The housing market offers another stark example of how the wealthy have manipulated the system to their advantage, at the expense of ordinary people. London, in particular, has become a playground for wealthy investors, many of whom buy property purely as an investment, with no intention of ever living there. This practice, known as “buy-to-leave,” has contributed to the spiralling cost of housing in the capital, making it increasingly unaffordable for ordinary people. Meanwhile, the government has done little to address the issue, preferring instead to focus on welfare cuts and benefit sanctions as a way of reducing the housing benefit bill.

The impact of these policies is clear: inequality in the UK has risen dramatically over the past decade, with the wealthiest 1% now owning more than the bottom 80% combined. This concentration of wealth and power in the hands of a tiny elite is not the result of benefit claimants taking advantage of the system, but of a system that has been rigged in favour of the rich. The poorest in society are paying the price for the greed and excess of the wealthy, and yet they are the ones who are constantly vilified in the media and by politicians.

Even in terms of welfare itself, a significant proportion of the benefits system is actually used to prop up low wages, with the taxpayer effectively subsidising employers who refuse to pay their workers a living wage. According to the Joseph Rowntree Foundation, around 58% of households receiving housing benefit are in work, meaning that it is not the unemployed who are the primary recipients of welfare, but low-paid workers who cannot afford to cover their basic living costs. This is a direct result of government policies that have allowed wages to stagnate while the cost of living has soared, yet the blame is once again shifted onto the poorest in society.

It is worth considering why this narrative persists despite the overwhelming evidence to the contrary. One reason is that it serves the interests of those in power. By focusing the public’s anger on benefit claimants, politicians can divert attention away from the far more damaging actions of the wealthy elite. It is far easier to vilify a single mother claiming housing benefit than to challenge the complex web of offshore accounts and tax loopholes that allow the rich to avoid paying their fair share. Furthermore, by perpetuating the myth that the poor are to blame for the country’s financial problems, the government can justify further cuts to welfare and public services, which disproportionately affect the most vulnerable in society.

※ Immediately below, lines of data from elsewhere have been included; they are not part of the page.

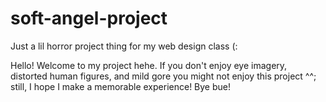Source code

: # soft-angel-project
Just a lil horror project thing for my web design class (:

Hello! Welcome to my project hehe. If you don't enjoy eye imagery, distorted human figures, and mild gore you might not enjoy this project ^^; still, I hope I make a memorable experience! Bye bue!
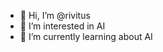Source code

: - 👋 Hi, I’m @rivitus
- 👀 I’m interested in AI
- 🌱 I’m currently learning about AI


<!---
rivitus/rivitus is a ✨ special ✨ repository because its `README.md` (this file) appears on your GitHub profile.
You can click the Preview link to take a look at your changes.
--->
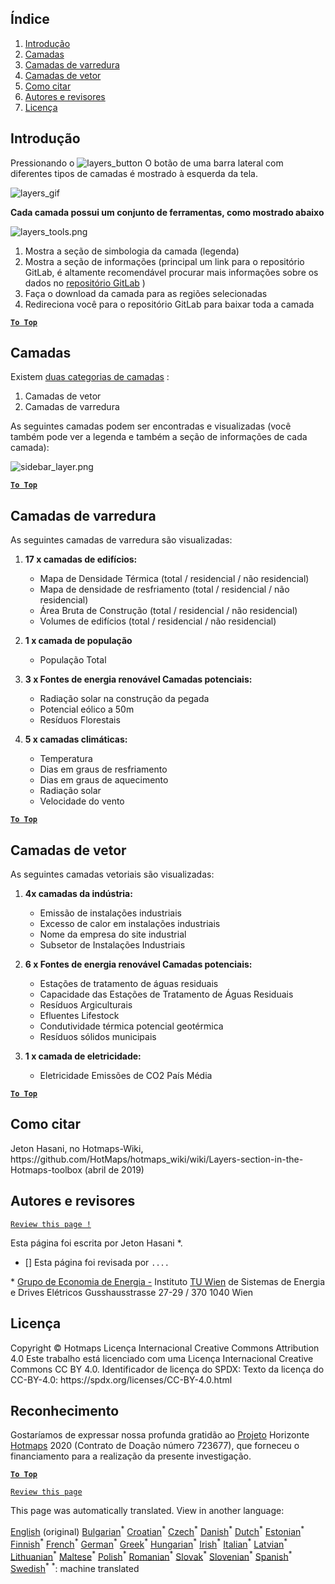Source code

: <h2> Índice </h2><ol><li> <a href="#Introduction">Introdução</a> </li><li> <a href="#Layers">Camadas</a> </li><li> <a href="#Raster-Layers">Camadas de varredura</a> </li><li> <a href="#Vector-Layers">Camadas de vetor</a> </li><li> <a href="#How-to-cite">Como citar</a> </li><li> <a href="#Authors-and-reviewers">Autores e revisores</a> </li><li> <a href="#License">Licença</a> </li></ol><h2> Introdução </h2><p> Pressionando o <img alt="layers_button" src="https://github.com/HotMaps/hotmaps_wiki/blob/master/Images/general_tool_functionalities_and_structure/layers_button.PNG"/> O botão de uma barra lateral com diferentes tipos de camadas é mostrado à esquerda da tela. </p><p><img alt="layers_gif" src="https://github.com/HotMaps/hotmaps_wiki/blob/master/Images/general_tool_functionalities_and_structure/layers.gif"/></p><p> <strong>Cada camada possui um conjunto de ferramentas, como mostrado abaixo</strong> </p><p><img alt="layers_tools.png" src="https://github.com/HotMaps/hotmaps_wiki/blob/master/Images/general_tool_functionalities_and_structure/layers_tools.png"/></p><ol><li> Mostra a seção de simbologia da camada (legenda) </li><li> Mostra a seção de informações (principal um link para o repositório GitLab, é altamente recomendável procurar mais informações sobre os dados no <a href="https://gitlab.com/hotmaps">repositório GitLab</a> ) </li><li> Faça o download da camada para as regiões selecionadas </li><li> Redireciona você para o repositório GitLab para baixar toda a camada </li></ol><p><ins> <code><strong><a href="#table-of-contents">To Top</a></strong></code> </ins> </p><h2> Camadas </h2><p> Existem <a href="https://www.gislounge.com/geodatabases-explored-vector-and-raster-data">duas categorias de camadas</a> : </p><ol><li> Camadas de vetor </li><li> Camadas de varredura </li></ol><p> As seguintes camadas podem ser encontradas e visualizadas (você também pode ver a legenda e também a seção de informações de cada camada): </p><p><img alt="sidebar_layer.png" src="https://github.com/HotMaps/hotmaps_wiki/blob/master/Images/general_tool_functionalities_and_structure/all_layers.png"/></p><p><ins> <code><strong><a href="#table-of-contents">To Top</a></strong></code> </ins> </p><h2> Camadas de varredura </h2><p> As seguintes camadas de varredura são visualizadas: </p><ol><li><p> <strong>17 x camadas de edifícios:</strong> </p><ul><li> Mapa de Densidade Térmica (total / residencial / não residencial) </li><li> Mapa de densidade de resfriamento (total / residencial / não residencial) </li><li> Área Bruta de Construção (total / residencial / não residencial) </li><li> Volumes de edifícios (total / residencial / não residencial) </li></ul></li><li><p> <strong>1 x camada de população</strong> </p><ul><li> População Total </li></ul></li><li><p> <strong>3 x Fontes de energia renovável Camadas potenciais:</strong> </p><ul><li> Radiação solar na construção da pegada </li><li> Potencial eólico a 50m </li><li> Resíduos Florestais </li></ul></li><li><p> <strong>5 x camadas climáticas:</strong> </p><ul><li> Temperatura </li><li> Dias em graus de resfriamento </li><li> Dias em graus de aquecimento </li><li> Radiação solar </li><li> Velocidade do vento </li></ul></li></ol><p><ins> <code><strong><a href="#table-of-contents">To Top</a></strong></code> </ins> </p><h2> Camadas de vetor </h2><p> As seguintes camadas vetoriais são visualizadas: </p><ol><li><p> <strong>4x camadas da indústria:</strong> </p><ul><li> Emissão de instalações industriais </li><li> Excesso de calor em instalações industriais </li><li> Nome da empresa do site industrial </li><li> Subsetor de Instalações Industriais </li></ul></li><li><p> <strong>6 x Fontes de energia renovável Camadas potenciais:</strong> </p><ul><li> Estações de tratamento de águas residuais </li><li> Capacidade das Estações de Tratamento de Águas Residuais </li><li> Resíduos Argiculturais </li><li> Efluentes Lifestock </li><li> Condutividade térmica potencial geotérmica </li><li> Resíduos sólidos municipais </li></ul></li><li><p> <strong>1 x camada de eletricidade:</strong> </p><ul><li> Eletricidade Emissões de CO2 País Média </li></ul></li></ol><p><ins> <code><strong><a href="#table-of-contents">To Top</a></strong></code> </ins> </p><h2> Como citar </h2><p> Jeton Hasani, no Hotmaps-Wiki, https://github.com/HotMaps/hotmaps_wiki/wiki/Layers-section-in-the-Hotmaps-toolbox (abril de 2019) </p><h2> Autores e revisores </h2><p> <code><a href="https://github.com/HotMaps/hotmaps_wiki/wiki/Layer-Section/_edit">Review this page !</a></code> </p> <p> Esta página foi escrita por Jeton Hasani *. </p><ul><li> [] Esta página foi revisada por <code>....</code> </li></ul><p> * <a href="https://eeg.tuwien.ac.at/">Grupo de Economia de Energia -</a> Instituto <a href="https://eeg.tuwien.ac.at/">TU Wien</a> de Sistemas de Energia e Drives Elétricos Gusshausstrasse 27-29 / 370 1040 Wien </p><h2> Licença </h2><p> Copyright © Hotmaps Licença Internacional Creative Commons Attribution 4.0 Este trabalho está licenciado com uma Licença Internacional Creative Commons CC BY 4.0. Identificador de licença do SPDX: Texto da licença do CC-BY-4.0: https://spdx.org/licenses/CC-BY-4.0.html </p><h2> Reconhecimento </h2><p> Gostaríamos de expressar nossa profunda gratidão ao <a href="https://www.hotmaps-project.eu">Projeto</a> Horizonte <a href="https://www.hotmaps-project.eu">Hotmaps</a> 2020 (Contrato de Doação número 723677), que forneceu o financiamento para a realização da presente investigação. </p><p><ins> <code><strong><a href="#table-of-contents">To Top</a></strong></code> </ins> </p><p> <code><a href="https://github.com/HotMaps/hotmaps_wiki/wiki/Layer-Section/_edit">Review this page</a></code> </p>

This page was automatically translated. View in another language:

[English](en-Layers-section-in-the-Hotmaps-toolbox) (original) [Bulgarian](bg-Layers-section-in-the-Hotmaps-toolbox)<sup>\*</sup> [Croatian](hr-Layers-section-in-the-Hotmaps-toolbox)<sup>\*</sup> [Czech](cs-Layers-section-in-the-Hotmaps-toolbox)<sup>\*</sup> [Danish](da-Layers-section-in-the-Hotmaps-toolbox)<sup>\*</sup> [Dutch](nl-Layers-section-in-the-Hotmaps-toolbox)<sup>\*</sup> [Estonian](et-Layers-section-in-the-Hotmaps-toolbox)<sup>\*</sup> [Finnish](fi-Layers-section-in-the-Hotmaps-toolbox)<sup>\*</sup> [French](fr-Layers-section-in-the-Hotmaps-toolbox)<sup>\*</sup> [German](de-Layers-section-in-the-Hotmaps-toolbox)<sup>\*</sup> [Greek](el-Layers-section-in-the-Hotmaps-toolbox)<sup>\*</sup> [Hungarian](hu-Layers-section-in-the-Hotmaps-toolbox)<sup>\*</sup> [Irish](ga-Layers-section-in-the-Hotmaps-toolbox)<sup>\*</sup> [Italian](it-Layers-section-in-the-Hotmaps-toolbox)<sup>\*</sup> [Latvian](lv-Layers-section-in-the-Hotmaps-toolbox)<sup>\*</sup> [Lithuanian](lt-Layers-section-in-the-Hotmaps-toolbox)<sup>\*</sup> [Maltese](mt-Layers-section-in-the-Hotmaps-toolbox)<sup>\*</sup> [Polish](pl-Layers-section-in-the-Hotmaps-toolbox)<sup>\*</sup>  [Romanian](ro-Layers-section-in-the-Hotmaps-toolbox)<sup>\*</sup> [Slovak](sk-Layers-section-in-the-Hotmaps-toolbox)<sup>\*</sup> [Slovenian](sl-Layers-section-in-the-Hotmaps-toolbox)<sup>\*</sup> [Spanish](es-Layers-section-in-the-Hotmaps-toolbox)<sup>\*</sup> [Swedish](sv-Layers-section-in-the-Hotmaps-toolbox)<sup>\*</sup>
<sup>\*</sup>: machine translated
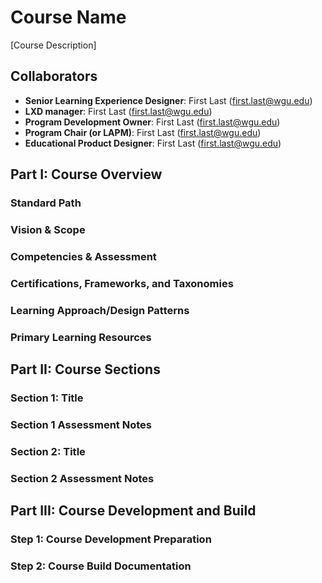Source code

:# Course Name
[Course Description]

## Collaborators
- **Senior Learning Experience Designer**: First Last (first.last@wgu.edu)
- **LXD manager**: First Last (first.last@wgu.edu)
- **Program Development Owner**: First Last (first.last@wgu.edu)
- **Program Chair (or LAPM)**: First Last (first.last@wgu.edu)
- **Educational Product Designer**: First Last (first.last@wgu.edu)

## Part I: Course Overview
### Standard Path
### Vision & Scope
### Competencies & Assessment
### Certifications, Frameworks, and Taxonomies
### Learning Approach/Design Patterns
### Primary Learning Resources

## Part II: Course Sections
### Section 1: Title
### Section 1 Assessment Notes
### Section 2: Title
### Section 2 Assessment Notes

## Part III: Course Development and Build
### Step 1: Course Development Preparation
### Step 2: Course Build Documentation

Another reason is the influence that the wealthy elite exert over the media and political establishment. Many of the country’s most powerful media outlets are owned by billionaires, whose interests align with those of the wealthy elite. These media moguls have a vested interest in maintaining the status quo, and they use their platforms to push narratives that serve their own interests. This helps to explain why the media is so quick to vilify benefit claimants, while remaining relatively silent on the issue of tax avoidance and evasion by the rich.

Ultimately, the idea that benefit claimants are “screwing the country” is a myth, carefully constructed to divert attention away from the real culprits: the wealthy elite. It is they who are responsible for the widening inequality, the erosion of public services, and the increasing burden placed on the poorest in society. Through tax avoidance, the manipulation of government policy, and the exploitation of loopholes, they have created a system that allows them to amass ever greater wealth, while ordinary people are left to pick up the pieces.

The country is not being screwed by benefit claimants, but by those at the very top. The sooner this reality is acknowledged, the sooner meaningful change can begin.